If a line in the records below contains the word "构造函数中使用", copy it.

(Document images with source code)
===

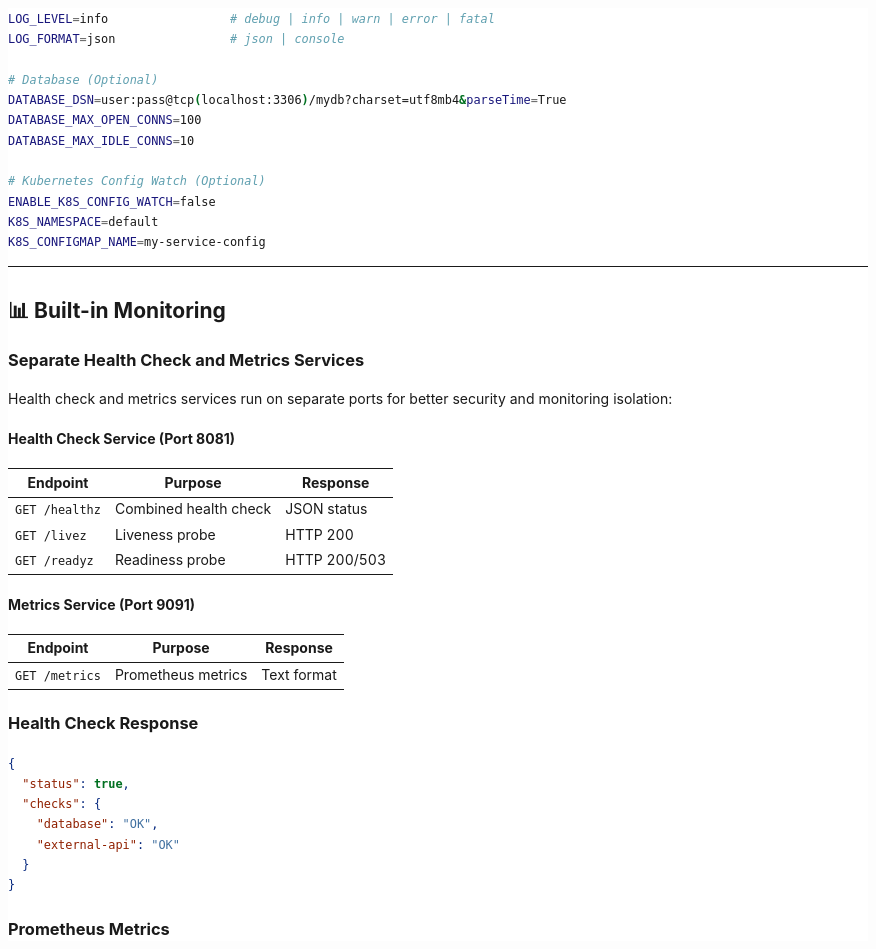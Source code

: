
 ```bash
LOG_LEVEL=info                 # debug | info | warn | error | fatal
LOG_FORMAT=json                # json | console

# Database (Optional)
DATABASE_DSN=user:pass@tcp(localhost:3306)/mydb?charset=utf8mb4&parseTime=True
DATABASE_MAX_OPEN_CONNS=100
DATABASE_MAX_IDLE_CONNS=10

# Kubernetes Config Watch (Optional)
ENABLE_K8S_CONFIG_WATCH=false
K8S_NAMESPACE=default
K8S_CONFIGMAP_NAME=my-service-config
```

---

## 📊 Built-in Monitoring

### Separate Health Check and Metrics Services

Health check and metrics services run on separate ports for better security and monitoring isolation:

#### Health Check Service (Port 8081)

| Endpoint | Purpose | Response |
|----------|---------|----------|
| `GET /healthz` | Combined health check | JSON status |
| `GET /livez` | Liveness probe | HTTP 200 |
| `GET /readyz` | Readiness probe | HTTP 200/503 |

#### Metrics Service (Port 9091)

| Endpoint | Purpose | Response |
|----------|---------|----------|
| `GET /metrics` | Prometheus metrics | Text format |

### Health Check Response

```json
{
  "status": true,
  "checks": {
    "database": "OK",
    "external-api": "OK"
  }
}
```

### Prometheus Metrics
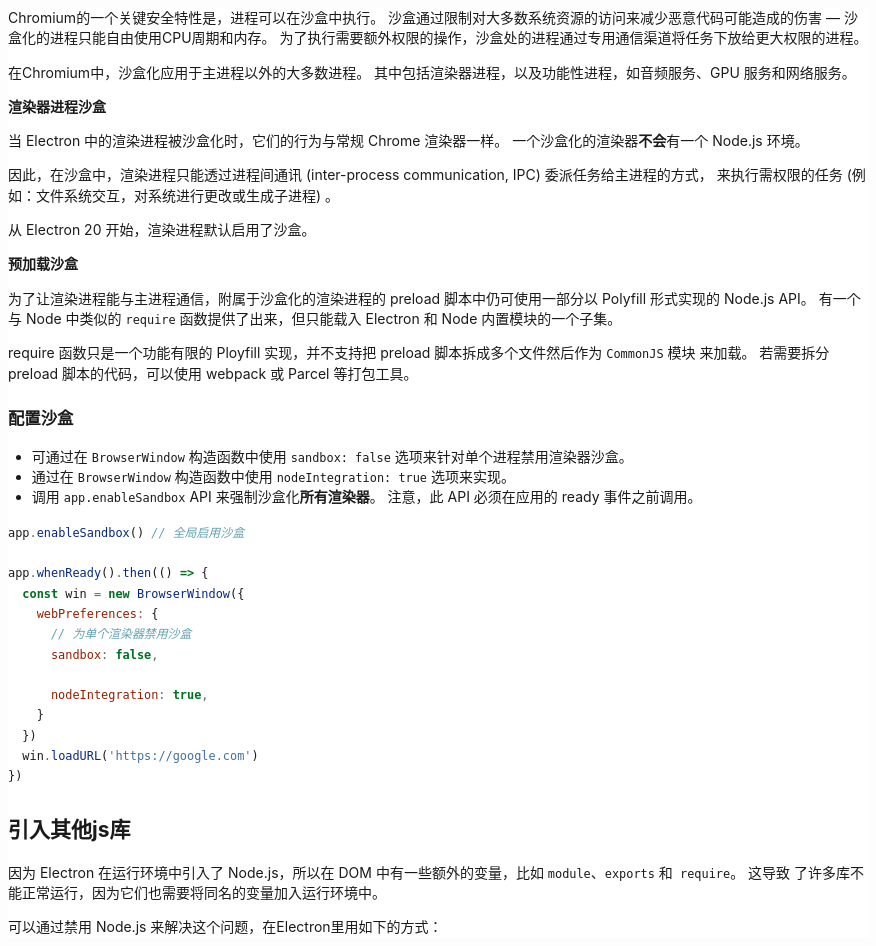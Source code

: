 Chromium的一个关键安全特性是，进程可以在沙盒中执行。 沙盒通过限制对大多数系统资源的访问来减少恶意代码可能造成的伤害 — 沙盒化的进程只能自由使用CPU周期和内存。 为了执行需要额外权限的操作，沙盒处的进程通过专用通信渠道将任务下放给更大权限的进程。

在Chromium中，沙盒化应用于主进程以外的大多数进程。 其中包括渲染器进程，以及功能性进程，如音频服务、GPU 服务和网络服务。



**渲染器进程沙盒**

当 Electron 中的渲染进程被沙盒化时，它们的行为与常规 Chrome 渲染器一样。 一个沙盒化的渲染器**不会**有一个 Node.js 环境。

因此，在沙盒中，渲染进程只能透过进程间通讯 (inter-process communication, IPC) 委派任务给主进程的方式， 来执行需权限的任务 (例如：文件系统交互，对系统进行更改或生成子进程) 。

从 Electron 20 开始，渲染进程默认启用了沙盒。



**预加载沙盒**

为了让渲染进程能与主进程通信，附属于沙盒化的渲染进程的 preload 脚本中仍可使用一部分以 Polyfill 形式实现的 Node.js API。 有一个与 Node 中类似的 `require` 函数提供了出来，但只能载入 Electron 和 Node 内置模块的一个子集。

require 函数只是一个功能有限的 Ployfill 实现，并不支持把 preload 脚本拆成多个文件然后作为 `CommonJS` 模块 来加载。 若需要拆分 preload 脚本的代码，可以使用 webpack 或 Parcel 等打包工具。



### 配置沙盒

* 可通过在 `BrowserWindow` 构造函数中使用 `sandbox: false` 选项来针对单个进程禁用渲染器沙盒。
* 通过在 `BrowserWindow` 构造函数中使用 `nodeIntegration: true` 选项来实现。
* 调用 `app.enableSandbox` API 来强制沙盒化**所有渲染器**。 注意，此 API 必须在应用的 ready 事件之前调用。

```js
app.enableSandbox()	// 全局启用沙盒

app.whenReady().then(() => {
  const win = new BrowserWindow({
    webPreferences: {
      // 为单个渲染器禁用沙盒
      sandbox: false,
      
      nodeIntegration: true,
    }
  })
  win.loadURL('https://google.com')
})
```





## 引入其他js库

因为 Electron 在运行环境中引入了 Node.js，所以在 DOM 中有一些额外的变量，比如 `module`、`exports` 和` require`。 这导致 了许多库不能正常运行，因为它们也需要将同名的变量加入运行环境中。

可以通过禁用 Node.js 来解决这个问题，在Electron里用如下的方式：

===

- PROBLEM SOLUTION -
* 可通过在 `BrowserWindow` 构造函数中使用 `sandbox: false` 选项来针对单个进程禁用渲染器沙盒。
* 通过在 `BrowserWindow` 构造函数中使用 `nodeIntegration: true` 选项来实现。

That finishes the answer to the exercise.